Anonymous 0 Comments

500 years ago isn’t considered ancient. Before humans lived in permanent settlements, they were nomadic in nature and moved around the regions with climate and weather changes mind. They also clothed themselves with very thick animal skins… which provide much better insulation than todays cheap made in China threads. There were less people back then so natural disasters weren’t as much of a concern. Also, they didn’t have huge cities with junk laying around everywhere to get thrown around during tornadoes or floods. they also paid close attention and understood weather than the average modern human who barely understands the variables than contribute to day to day weather and long term climate

Anonymous 0 Comments

500 years ago is not that long ago. It’d be weird to even call people from then as “ancient”.

Anyways. Surviving the cold is pretty easy, even without modern technology. A nice fur coat can keep you perfectly warm, and yes they had fur coats in the 1500s. In fact, fur clothing in general dates back well over a hundred thousand years.

As for heating… A fire works great as heat. And humans have been using fire since literal cavemen days.

Anonymous 0 Comments

1000 years ago, human beings were building cathedrals. The Oude Kerk in Delft, for example, was built in the early 1200s.

Anonymous 0 Comments

*Medieval* housing/clothing/heating technology 😉 Namely igloos/semi-underground buildings with straw or animal fur insulation, fur coats, and fire. It definitely wasn’t as material-efficient as modern tech is but that doesn’t stop it from working!

Anonymous 0 Comments

Humans have lived in the Arctic for at least 45,000 years. Tools. Clothing. Fire. Community. All work the same today as they did then.

Anonymous 0 Comments

Fire predates _Homo sapiens_.

Otzi the Iceman, from around 3300 BC, was found wearing very sophisticated cold weather clothing and boots, complete with nice soft underwear.
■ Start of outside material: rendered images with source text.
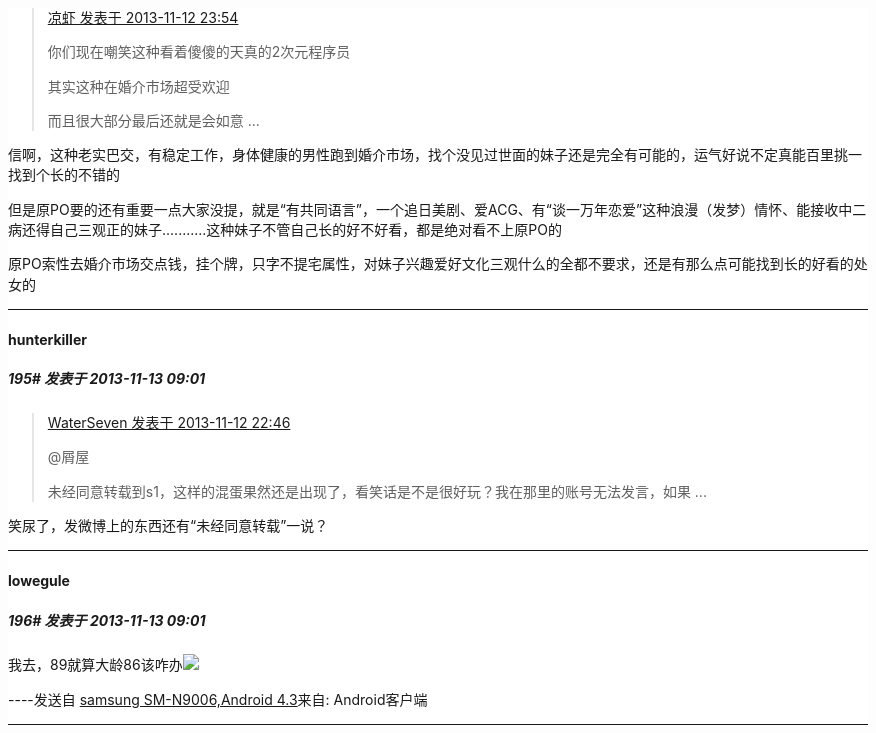 

<blockquote><a href="httphttps://bbs.saraba1st.com/2b/forum.php?mod=redirect&amp;goto=findpost&amp;pid=23578551&amp;ptid=972105" target="_blank">凉虾 发表于 2013-11-12 23:54</a>

你们现在嘲笑这种看着傻傻的天真的2次元程序员

其实这种在婚介市场超受欢迎

而且很大部分最后还就是会如意 ...</blockquote>
信啊，这种老实巴交，有稳定工作，身体健康的男性跑到婚介市场，找个没见过世面的妹子还是完全有可能的，运气好说不定真能百里挑一找到个长的不错的


但是原PO要的还有重要一点大家没提，就是“有共同语言”，一个追日美剧、爱ACG、有“谈一万年恋爱”这种浪漫（发梦）情怀、能接收中二病还得自己三观正的妹子...........这种妹子不管自己长的好不好看，都是绝对看不上原PO的



原PO索性去婚介市场交点钱，挂个牌，只字不提宅属性，对妹子兴趣爱好文化三观什么的全都不要求，还是有那么点可能找到长的好看的处女的








*****

####  hunterkiller  
##### 195#       发表于 2013-11-13 09:01



<blockquote><a href="httphttps://bbs.saraba1st.com/2b/forum.php?mod=redirect&amp;goto=findpost&amp;pid=23577948&amp;ptid=972105" target="_blank">WaterSeven 发表于 2013-11-12 22:46</a>

@屑屋

未经同意转载到s1，这样的混蛋果然还是出现了，看笑话是不是很好玩？我在那里的账号无法发言，如果 ...</blockquote>
笑尿了，发微博上的东西还有“未经同意转载”一说？







*****

####  lowegule  
##### 196#       发表于 2013-11-13 09:01




我去，89就算大龄86该咋办<img src="https://static.saraba1st.com/image/smiley/face/91.gif" referrerpolicy="no-referrer">


----发送自 [samsung SM-N9006,Android 4.3](http://stage1.5j4m.com)来自: Android客户端







*****
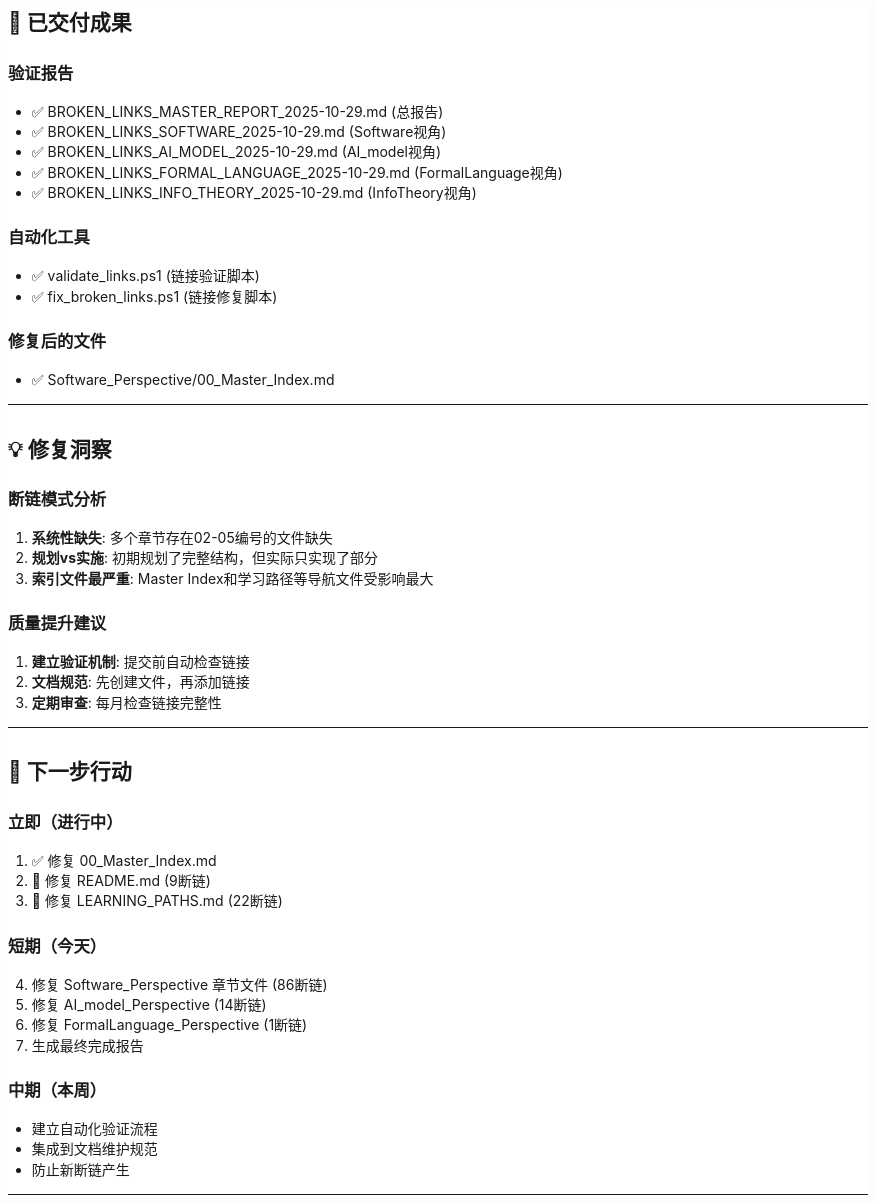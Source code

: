 
## 🎁 已交付成果

### 验证报告
- ✅ BROKEN_LINKS_MASTER_REPORT_2025-10-29.md (总报告)
- ✅ BROKEN_LINKS_SOFTWARE_2025-10-29.md (Software视角)
- ✅ BROKEN_LINKS_AI_MODEL_2025-10-29.md (AI_model视角)
- ✅ BROKEN_LINKS_FORMAL_LANGUAGE_2025-10-29.md (FormalLanguage视角)
- ✅ BROKEN_LINKS_INFO_THEORY_2025-10-29.md (InfoTheory视角)

### 自动化工具
- ✅ validate_links.ps1 (链接验证脚本)
- ✅ fix_broken_links.ps1 (链接修复脚本)

### 修复后的文件
- ✅ Software_Perspective/00_Master_Index.md

---

## 💡 修复洞察

### 断链模式分析
1. **系统性缺失**: 多个章节存在02-05编号的文件缺失
2. **规划vs实施**: 初期规划了完整结构，但实际只实现了部分
3. **索引文件最严重**: Master Index和学习路径等导航文件受影响最大

### 质量提升建议
1. **建立验证机制**: 提交前自动检查链接
2. **文档规范**: 先创建文件，再添加链接
3. **定期审查**: 每月检查链接完整性

---

## 🚀 下一步行动

### 立即（进行中）
1. ✅ 修复 00_Master_Index.md
2. 🔄 修复 README.md (9断链)
3. 🔄 修复 LEARNING_PATHS.md (22断链)

### 短期（今天）
4. 修复 Software_Perspective 章节文件 (86断链)
5. 修复 AI_model_Perspective (14断链)
6. 修复 FormalLanguage_Perspective (1断链)
7. 生成最终完成报告

### 中期（本周）
- 建立自动化验证流程
- 集成到文档维护规范
- 防止新断链产生

---
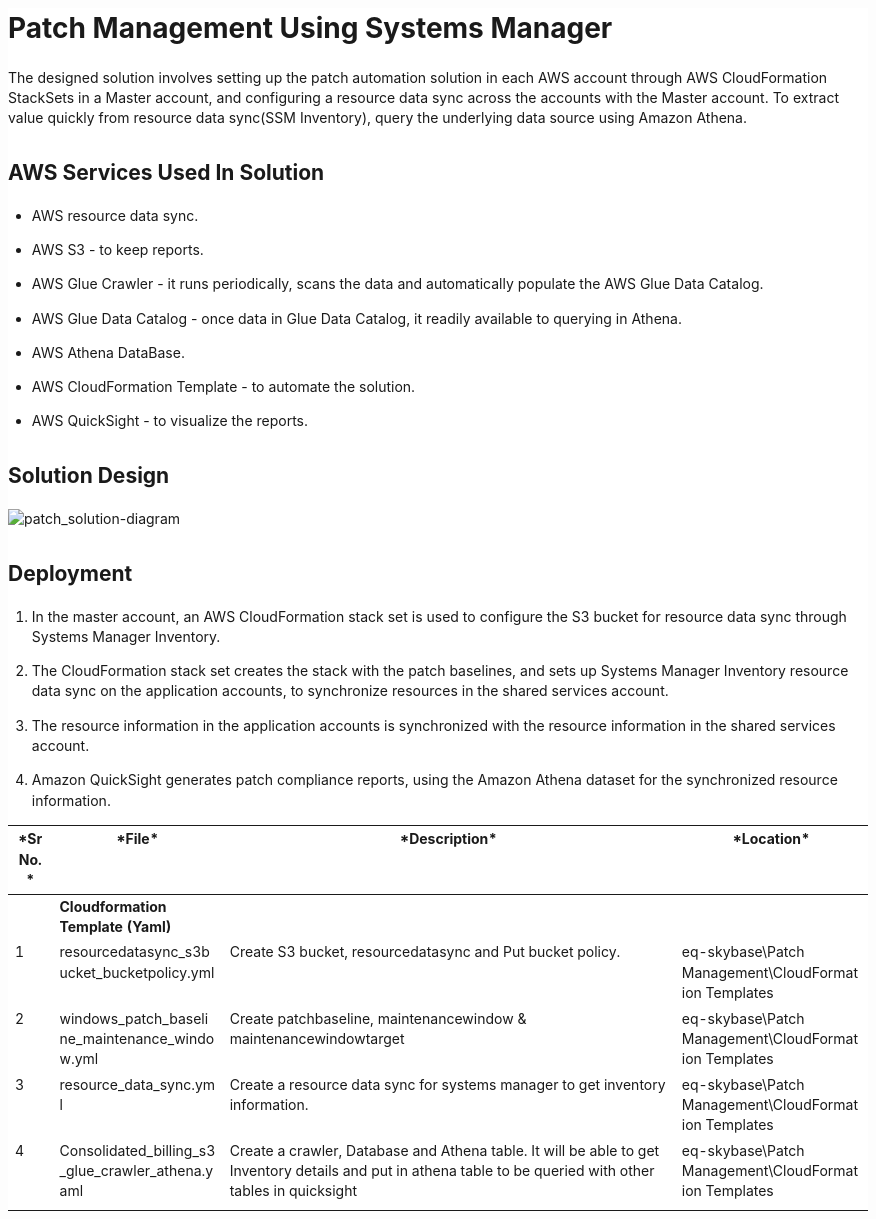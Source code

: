 # Patch Management Using Systems Manager

The designed solution involves setting up the patch automation solution in each AWS account through AWS CloudFormation StackSets in a Master account, and configuring a resource data sync across the accounts with the Master account.  To extract value quickly from resource data sync(SSM Inventory), query the underlying data source using Amazon Athena.

## **AWS Services Used In Solution**

- AWS  resource data sync. 

- AWS S3 - to keep reports.

- AWS Glue Crawler - it runs periodically, scans the data and automatically populate the AWS Glue Data Catalog.

- AWS Glue Data Catalog - once data in Glue Data Catalog, it readily available to querying in Athena. 

- AWS Athena DataBase.

- AWS CloudFormation Template - to automate the solution.

- AWS QuickSight - to visualize the reports.

## Solution Design

![patch_solution-diagram](D:\Skysuit\AWS_Patch_Manager\Final\patch_solution-diagram.jpg)

## Deployment



1. In the master account, an AWS CloudFormation stack set is used to configure the S3 bucket for resource data sync through Systems Manager Inventory.

2. The CloudFormation stack set creates the stack with  the patch baselines, and sets up Systems Manager Inventory resource data sync on the application accounts, to synchronize resources in the shared services account.

3. The resource information in the application accounts is synchronized with the resource information in the shared services account.

4. Amazon QuickSight generates patch compliance reports, using the Amazon Athena dataset for the synchronized resource information.

   

| ***SrNo.\*** | ***File\***                                                 | ***Description\***                                           | ***Location\***                                           |
| ------------ | ----------------------------------------------------------- | ------------------------------------------------------------ | --------------------------------------------------------- |
|              | **Cloudformation  Template (Yaml)**                         |                                                              |                                                           |
| 1            | resourcedatasync_s3bucket_bucketpolicy.yml | Create S3 bucket, resourcedatasync and Put bucket policy. | eq-skybase\Patch Management\CloudFormation  Templates |
| 2            | windows_patch_baseline_maintenance_window.yml | Create patchbaseline, maintenancewindow & maintenancewindowtarget | eq-skybase\Patch Management\CloudFormation  Templates |
| 3            | resource_data_sync.yml | Create a resource data sync for systems manager to get inventory information. | eq-skybase\Patch Management\CloudFormation  Templates |
| 4            | Consolidated_billing_s3_glue_crawler_athena.yaml            | Create a crawler,  Database and Athena table. It will be able to get Inventory details  and put in athena table to be queried with other tables in  quicksight | eq-skybase\Patch Management\CloudFormation  Templates |
|              |                                                             |                                                              |                                                           |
We’ve got evidence of sewing leather clothing far older than that.

Small windowless homes with thick walls are pretty easy to heat with even a small flame.

There are people alive who remember hearing stories from their grandparents about living in the Arctic without anything we would consider modern technology.

Anonymous 0 Comments

Humans are surprisingly adaptable as evidenced by the range of habitats we can occupy.

Just because they didn’t have modern housing didn’t mean they had no way of staying warm.

Examples: fire, furs, body heat. You may have brought your livestock in the shelter, everyone generating heat ensures everyone survives.

Then of course you have wood stone and dirt m, enough of it can be pretty good insulation against the elements.

Keep in mind, they weren’t heating a 10,000sqft ranch style house with 16 windows and 14ft ceilings.

Anonymous 0 Comments

There’s a show you can watch called “Alone.”

It shows modern survivalists surviving arctic winters with no modern resources.

They use a hatchet to cut down trees and make cabins and pit houses. They insulate those cabins with moss, and put a fire pit and chimney in them to keep warm.

It’s great fun; I highly recommend it. (And they also hunt, fish, and forage their own food.)

Anonymous 0 Comments

I mean modern clothing by comparison doesn’t keep you warm at ALL.

Back then before the vegans came along humans would kill animals and use their fur and leather and that stuff KEEPS YA WARM.

If it was warm enough to keep the animals alive in cold early humans reasoned if we kill said animal and wear it’s skin around us, it’ll likely keep us warm too!

Also amongst other things is the humans body ability to keep itself warm. If you’re ever cold at night for example? Eat a small slice of cheese or a cracker and some olive oil (something fatty) and you’ll be scoring hot from the heat produced by your body digesting the fatty substance.

Anonymous 0 Comments

They shared housing with their animals. My ancestors were crofters (Scotland) half the croft was human space the other half the cows. Smells better than pigs!